Q3: How effective and accessible are tribunals and other legal means of redress under the Equality Act, and what changes would improve those processes?

  1. We would encourage an increase in access to judicial mediation. The EIS has found that the possibility of judicial mediation is discussed at a preliminary hearing (after considerable cost has been incurred by both parties) and often scheduled to take place a month or so prior to a hearing.

    Given the sensitive nature of discrimination cases and the limited outcomes that are available at an employment tribunal hearing (compensation, declaration, recommendation) it would be preferable if claimants could indicate at an earlier stage if they are willing to engage in judicial mediation. In this way more cases could benefit from mediation before costs are incurred in attending a preliminary hearing.

    The EIS accepts that if the issues are not clear, a preliminary hearing may be necessary to allow for an effective judicial mediation process.

Q4: How effective are current remedies for findings of discrimination in achieving change, and what alternatives or additional penalties should be available?

  1. The EIS has found that there are limited remedies for findings of discrimination; compensation for injury to feelings is the outcome usually sought by claimants, in our experience. However, claimants often simply wish to be listened to, to have change implemented and perhaps to receive an apology – remedies which are not available to claimants in the employment tribunal.

    Again, judicial mediation can be useful in achieving such alternative remedies.
  2. The current updated Vento bands are low and, particularly for companies with larger resources, do not serve as a deterrent or a punishment to employers who discriminate against employees.
  3. The EIS has not found many recommendations to be made by employment tribunal judges and without follow up, this remedy lacks teeth. The EIS would support penalties in line with the upper Vento band for failure to implement a recommendation.

Q5: The effectiveness of the Equality and Human Rights Commission as an enforcement body.

  1. The EIS has not had any direct experience of the EHRC using its powers and cannot therefore comment on its effectiveness. However, we observe that its budget has been significantly cut in recent years; it reported in 2017 that its expenditure had reduced by 68% since its first full year in operation and was facing further substantial cuts. We suggest that in order to be an effective arbiter of equality and human rights the Commission must be sufficiently resourced and staffed.

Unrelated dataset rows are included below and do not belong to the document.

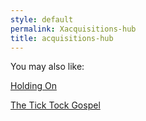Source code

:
 ```yaml
---
style: default
permalink: Xacquisitions-hub
title: acquisitions-hub
---
```

You may also like:

[Holding On](http://scp-wiki.net/holding-on)

[The Tick Tock Gospel](http://scp-wiki.net/the-tick-tock-gospel)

Q6: Whether there are other models of enforcement, in the UK or other countries, that could be a more effective means of achieving widespread compliance with the Equality Act 2010, either overall or in specific sectors.

  1. We do not have information on other models of enforcement. General remarks
  2. The EIS has heard from members that they lack awareness of the Equality Act 2010, and have not had adequate professional learning on its contents, or indeed been introduced to the Act during their initial teacher education.

    EGiven the scope of the Act, and its direct relevance to teachers, both as employees, and as educators who have an important role in preventing discrimination, promoting equality and fostering good relations between people with and without protected characteristics, this is concerning.
  3. A sample survey of members conducted in spring 2017 found that fewer than half of respondents had had training on the Equality Act 2010: 40% of respondents had received training on this legislation, but 60% had not.

    It is our position that all teachers should be conversant with this legislation. People will not be able to understand and enforce their rights (and those of others) if they lack basic awareness of the legal framework on which those rights are built. If the Act is amended we would ask that due consideration is given to how people will be made aware of the changes.